You can get variables directly like this :
/**
* jdbc user
* @parameter expression="${jdbc.user}"
* @parameter required
*/
protected String jdbcUser;
Or relying on simple nested structures like this :
/**
* list of enabled modules
* @parameter
*/
protected String[] enabledModules = new String[0];
So you could configure your plugin like that
<plugin>
<groupId>sample.plugin</groupId>
<artifactId>maven-hello-plugin</artifactId>
<version>1.0-SNAPSHOT</version>
<configuration>
<jdbcUser>me</jdbcUser>
<enabledModules>
<enabledModule>module1</enabledModule>
<enabledModule>module2</enabledModule>
</enabledModules>
</configuration>
</plugin>
When we first wrote the maven plugin we were happy and life was simple.
When the storm came
But in fact it was a pain, because of the limitation of the maven plugin configuration mapping support we had 2 representations of our configuration, one for the maven plugin, and the other one for the xml file backed by an XSD. Therefore it meant for us to merge manually both configuration, duplication of code was involved, documentation was a pain, twice the testing, and worst : questions from our customers.
Weather is changing
While navigating in the maven xsd I stumbled on the plugin configuration tag definition which is
<xs:element name="configuration" minOccurs="0">
<xs:annotation>
<xs:documentation source="version">0.0.0+</xs:documentation>
</xs:annotation>
<xs:complexType>
<xs:sequence>
<xs:any minOccurs="0" maxOccurs="unbounded" processContents="skip"/>
</xs:sequence>
</xs:complexType>
</xs:element>
Notice the processContents="skip". I never paid attention to it but when you set your maven plugin configuration it is not known by the maven xsd therefore it makes perfect sense to skip the maven.xsd validation of the enclosed xml tags ... and let maven's magic appear.
<plugin>
<groupId>sample.plugin</groupId>
<artifactId>maven-hello-plugin</artifactId>
<version>1.0-SNAPSHOT</version>
<configuration>
<jdbcUser>me</jdbcUser> <!-- not part of maven xsd -->
<enabledModules> <!-- not part of maven xsd -->
<enabledModule>module1</enabledModule> <!-- still not part of maven xsd -->
<enabledModule>module2</enabledModule> <!-- and your editor does not complain -->
</enabledModules>
</configuration>
</plugin>
This made me realize that maven must handle the content of the tag as plain xml string or some kind of DOM. Of course, how could it be otherwise? And if there was a way of getting from the plugin the xml, I could use it too and sent it to our configuration service!
And the sun shines again
I fired Eclipse and went on navigating in maven source code to find code related to configuration.

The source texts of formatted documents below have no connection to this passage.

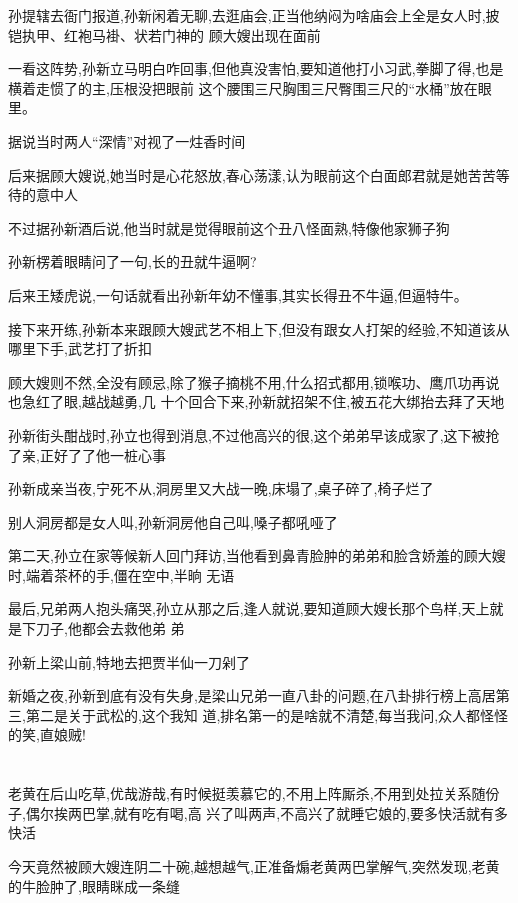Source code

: ﻿\documentclass[12pt]{article}
\begin{document}
孙提辖去衙门报道,孙新闲着无聊,去逛庙会,正当他纳闷为啥庙会上全是女人时,披铠执甲、红袍马褂、状若门神的
顾大嫂出现在面前

一看这阵势,孙新立马明白咋回事,但他真没害怕,要知道他打小习武,拳脚了得,也是横着走惯了的主,压根没把眼前
这个腰围三尺胸围三尺臀围三尺的``水桶''放在眼里。

据说当时两人``深情''对视了一炷香时间

后来据顾大嫂说,她当时是心花怒放,春心荡漾,认为眼前这个白面郎君就是她苦苦等待的意中人

不过据孙新酒后说,他当时就是觉得眼前这个丑八怪面熟,特像他家狮子狗

孙新楞着眼睛问了一句,长的丑就牛逼啊?

后来王矮虎说,一句话就看出孙新年幼不懂事,其实长得丑不牛逼,但逼特牛。

接下来开练,孙新本来跟顾大嫂武艺不相上下,但没有跟女人打架的经验,不知道该从哪里下手,武艺打了折扣

顾大嫂则不然,全没有顾忌,除了猴子摘桃不用,什么招式都用,锁喉功、鹰爪功\dldots 再说也急红了眼,越战越勇,几
十个回合下来,孙新就招架不住,被五花大绑抬去拜了天地

孙新街头酣战时,孙立也得到消息,不过他高兴的很,这个弟弟早该成家了,这下被抢了亲,正好了了他一桩心事

孙新成亲当夜,宁死不从,洞房里又大战一晚,床塌了,桌子碎了,椅子烂了\dldots

别人洞房都是女人叫,孙新洞房他自己叫,嗓子都吼哑了

第二天,孙立在家等候新人回门拜访,当他看到鼻青脸肿的弟弟和脸含娇羞的顾大嫂时,端着茶杯的手,僵在空中,半晌
无语

最后,兄弟两人抱头痛哭,孙立从那之后,逢人就说,要知道顾大嫂长那个鸟样,天上就是下刀子,他都会去救他弟
弟\dldots

孙新上梁山前,特地去把贾半仙一刀剁了

新婚之夜,孙新到底有没有失身,是梁山兄弟一直八卦的问题,在八卦排行榜上高居第三,第二是关于武松的,这个我知
道,排名第一的是啥就不清楚,每当我问,众人都怪怪的笑,直娘贼!

\section{}

老黄在后山吃草,优哉游哉,有时候挺羡慕它的,不用上阵厮杀,不用到处拉关系随份子,偶尔挨两巴掌,就有吃有喝,高
兴了叫两声,不高兴了就睡它娘的,要多快活就有多快活\dldots

今天竟然被顾大嫂连阴二十碗,越想越气,正准备煽老黄两巴掌解气,突然发现,老黄的牛脸肿了,眼睛眯成一条缝
\end{document}
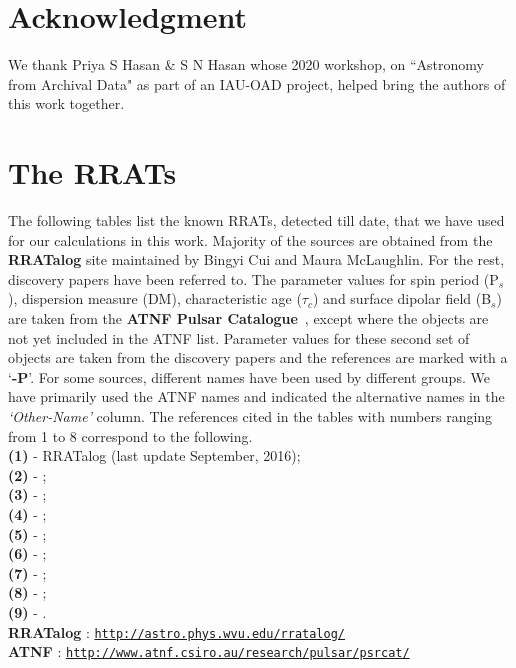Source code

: \documentclass{jaa}
\begin{document}
\section{Acknowledgment}
%
We thank Priya S Hasan \& S N Hasan whose 2020 workshop, on ``Astronomy
from Archival  Data" as part of  an IAU-OAD project, helped  bring the
authors of this work together.
%

\label{lastpage}




\appendix

\onecolumn

\section{The RRATs}
\label{append}
%
\begin{minipage}{0.95\textwidth}
%
The following tables list the known RRATs, detected till date, that we have used for our calculations in this work. Majority of the sources are obtained from the {\bf RRATalog} site maintained by Bingyi Cui and Maura McLaughlin. For the rest, discovery papers have been referred to. The parameter values for spin period (P$_s$), dispersion measure (DM), characteristic age ($\tau_c$) and surface dipolar field (B$_s$) are taken from the {\bf ATNF Pulsar Catalogue}~\cite{manch05b}, except where the objects are not yet included in the ATNF list. Parameter values for these second set of objects are taken from the discovery papers and the references are marked with a `{\bf -P}'. For some sources, different names have been used by different groups. We have primarily used the ATNF names and indicated the alternative names in the {\em `Other-Name'} column. The references cited in the tables with numbers ranging from 1 to 8 correspond to the following. \\

{\bf (1)} - RRATalog (last update September, 2016); \\
{\bf (2)} - ; \\
{\bf (3)} - ; \\
{\bf (4)} - ; \\
{\bf (5)} - ; \\
{\bf (6)} - ; \\ 
{\bf (7)} - ; \\ 
{\bf (8)} - ; \\ 
{\bf (9)} - . \\
 
{\bf RRATalog} : \underline{\tt http://astro.phys.wvu.edu/rratalog/}  \\

{\bf ATNF} : \underline{\tt http://www.atnf.csiro.au/research/pulsar/psrcat/} 
%
\end{minipage}
\end{document}
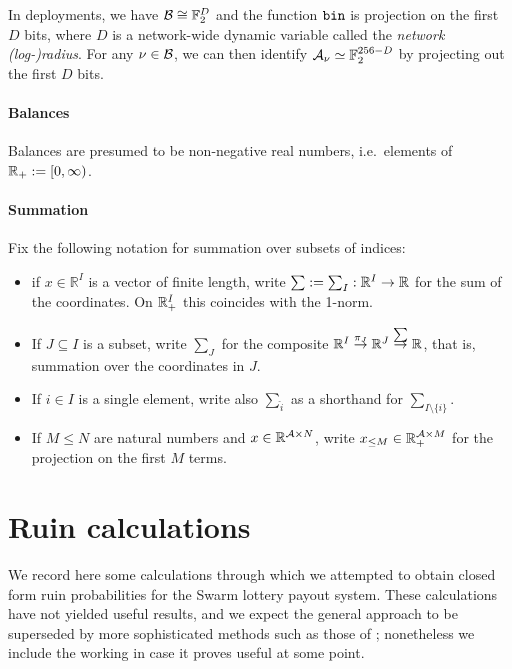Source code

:In deployments, we have $\mathcal{B}\cong \mathbb{F}_2^D$ and the function $\mathtt{bin}$ is projection on the first $D$ bits, where $D$ is a network-wide dynamic variable called the \emph{network (log-)radius}.
%
For any $\nu\in\mathcal{B}$, we can then identify $\mathcal{A}_\nu\simeq\mathbb{F}_2^{256-D}$ by projecting out the first $D$ bits.


\paragraph{Balances} Balances are presumed to be non-negative real numbers, i.e.~elements of $\mathbb{R}_+ := [0,\infty)$.

\paragraph{Summation}
Fix the following notation for summation over subsets of indices:
\begin{itemize}
  \item if $x\in \mathbb{R}^I$ is a vector of finite length, write $\sum:=\sum_I:\mathbb{R}^I\rightarrow\mathbb{R}$ for the sum of the coordinates. On $\mathbb{R}_+^I$ this coincides with the 1-norm.
  \item If $J\subseteq I$ is a subset, write $\sum_J$ for the composite $\mathbb{R}^I\stackrel{\pi_J}{\rightarrow}\mathbb{R}^J\stackrel{\sum}{\rightarrow}\mathbb{R}$, that is, summation over the coordinates in $J$.
  \item If $i\in I$ is a single element, write also $\sum_{\hat{i}}$ as a shorthand for $\sum_{I\setminus\{i\}}$.
  \item If $M\leq N$ are natural numbers and $x\in\mathbb{R}^{\mathcal{A}\times N}$, write $x_{\leq M}\in \mathbb{R}_+^{\mathcal{A}\times M}$ for the projection on the first $M$ terms.
\end{itemize}


\section{Ruin calculations}
\label{section:ruin-calculations}

We record here some calculations through which we attempted to obtain closed form ruin probabilities for the Swarm lottery payout system.
%
These calculations have not yielded useful results, and we expect the general approach to be superseded by more sophisticated methods such as those of \cite{asmussen2010ruin,albrecher2022blockchain}; nonetheless we include the working in case it proves useful at some point.

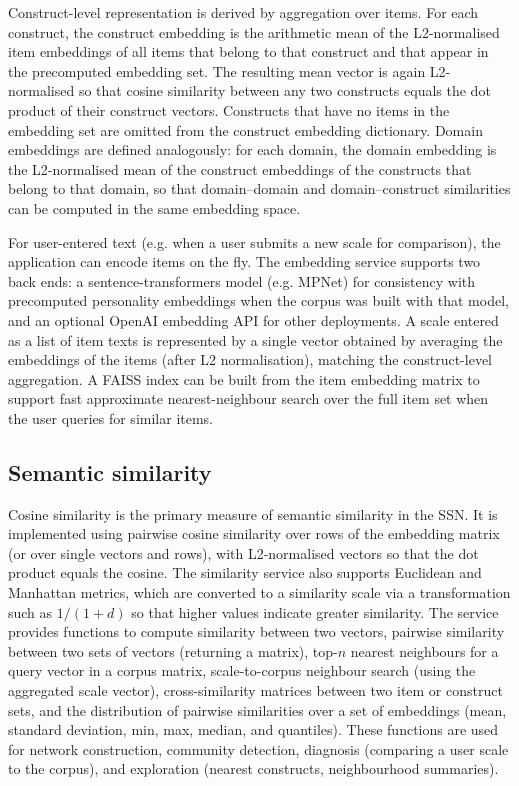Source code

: \documentclass[11pt]{article}
\begin{document}
Construct-level representation is derived by aggregation over items. For each construct, the construct embedding is the arithmetic mean of the L2-normalised item embeddings of all items that belong to that construct and that appear in the precomputed embedding set. The resulting mean vector is again L2-normalised so that cosine similarity between any two constructs equals the dot product of their construct vectors. Constructs that have no items in the embedding set are omitted from the construct embedding dictionary. Domain embeddings are defined analogously: for each domain, the domain embedding is the L2-normalised mean of the construct embeddings of the constructs that belong to that domain, so that domain--domain and domain--construct similarities can be computed in the same embedding space.

For user-entered text (e.g. when a user submits a new scale for comparison), the application can encode items on the fly. The embedding service supports two back ends: a sentence-transformers model (e.g. MPNet) for consistency with precomputed personality embeddings when the corpus was built with that model, and an optional OpenAI embedding API for other deployments. A scale entered as a list of item texts is represented by a single vector obtained by averaging the embeddings of the items (after L2 normalisation), matching the construct-level aggregation. A FAISS index can be built from the item embedding matrix to support fast approximate nearest-neighbour search over the full item set when the user queries for similar items.

\subsection{Semantic similarity}

Cosine similarity is the primary measure of semantic similarity in the SSN. It is implemented using pairwise cosine similarity over rows of the embedding matrix (or over single vectors and rows), with L2-normalised vectors so that the dot product equals the cosine. The similarity service also supports Euclidean and Manhattan metrics, which are converted to a similarity scale via a transformation such as $1/(1+d)$ so that higher values indicate greater similarity. The service provides functions to compute similarity between two vectors, pairwise similarity between two sets of vectors (returning a matrix), top-$n$ nearest neighbours for a query vector in a corpus matrix, scale-to-corpus neighbour search (using the aggregated scale vector), cross-similarity matrices between two item or construct sets, and the distribution of pairwise similarities over a set of embeddings (mean, standard deviation, min, max, median, and quantiles). These functions are used for network construction, community detection, diagnosis (comparing a user scale to the corpus), and exploration (nearest constructs, neighbourhood summaries).
\end{document}
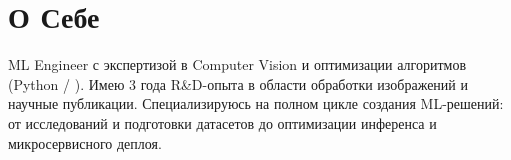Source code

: \documentclass[letterpaper,11pt]{article}
\begin{document}

\section{О Себе}
 \begin{itemize}[leftmargin=0.15in, label={}]
    \small{\item{
     ML Engineer с экспертизой в Computer Vision и оптимизации алгоритмов (Python / \cpp).
     Имею 3 года R\&D-опыта в области обработки изображений и научные публикации.
     Специализируюсь на полном цикле создания ML-решений: от исследований и подготовки датасетов до оптимизации 
     инференса и микросервисного деплоя.
    }} 
 \end{itemize}

\def\currentRole{ML-инженер}


\def\currentProjects{%
  \projectOttoRecsys
  \projectBotDetector
  \projectChangeDetector
}





\end{document}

It was not long before I found http://maven.apache.org/ref/2.0.8/maven-model/apidocs/org/apache/maven/model/Plugin.html
/**
* Get The configuration as DOM object.
*/
public Object getConfiguration() {
...
}
... I was on the right track. Turns out this Object is an Xpp3Dom object http://plexus.codehaus.org/plexus-utils/apidocs/org/codehaus/plexus/util/xml/class-use/Xpp3Dom.html And the good story is that its toString method returns directly the DOM as a String xml representaton. Perfect, I could give that to my configuration service, and voilĂ .
Back to cloudy times
The maven plugins typically extends the AbstractMojo to get facilities. But you cannot get the desired plugin instance directly! Yes that's really strange. Turns out, I found the solution here There must some way to get it more easily, maybe by implementing some interface or what not. But I could stop there with maven as I had what I wanted.
And the XSD sun shines again
Adding our xsd in the pom project header
<project xmlns="http://maven.apache.org/POM/4.0.0"
xmlns:celerio="http://www.jaxio.com/schema/celerio"
xmlns:xsi="http://www.w3.org/2001/XMLSchema-instance"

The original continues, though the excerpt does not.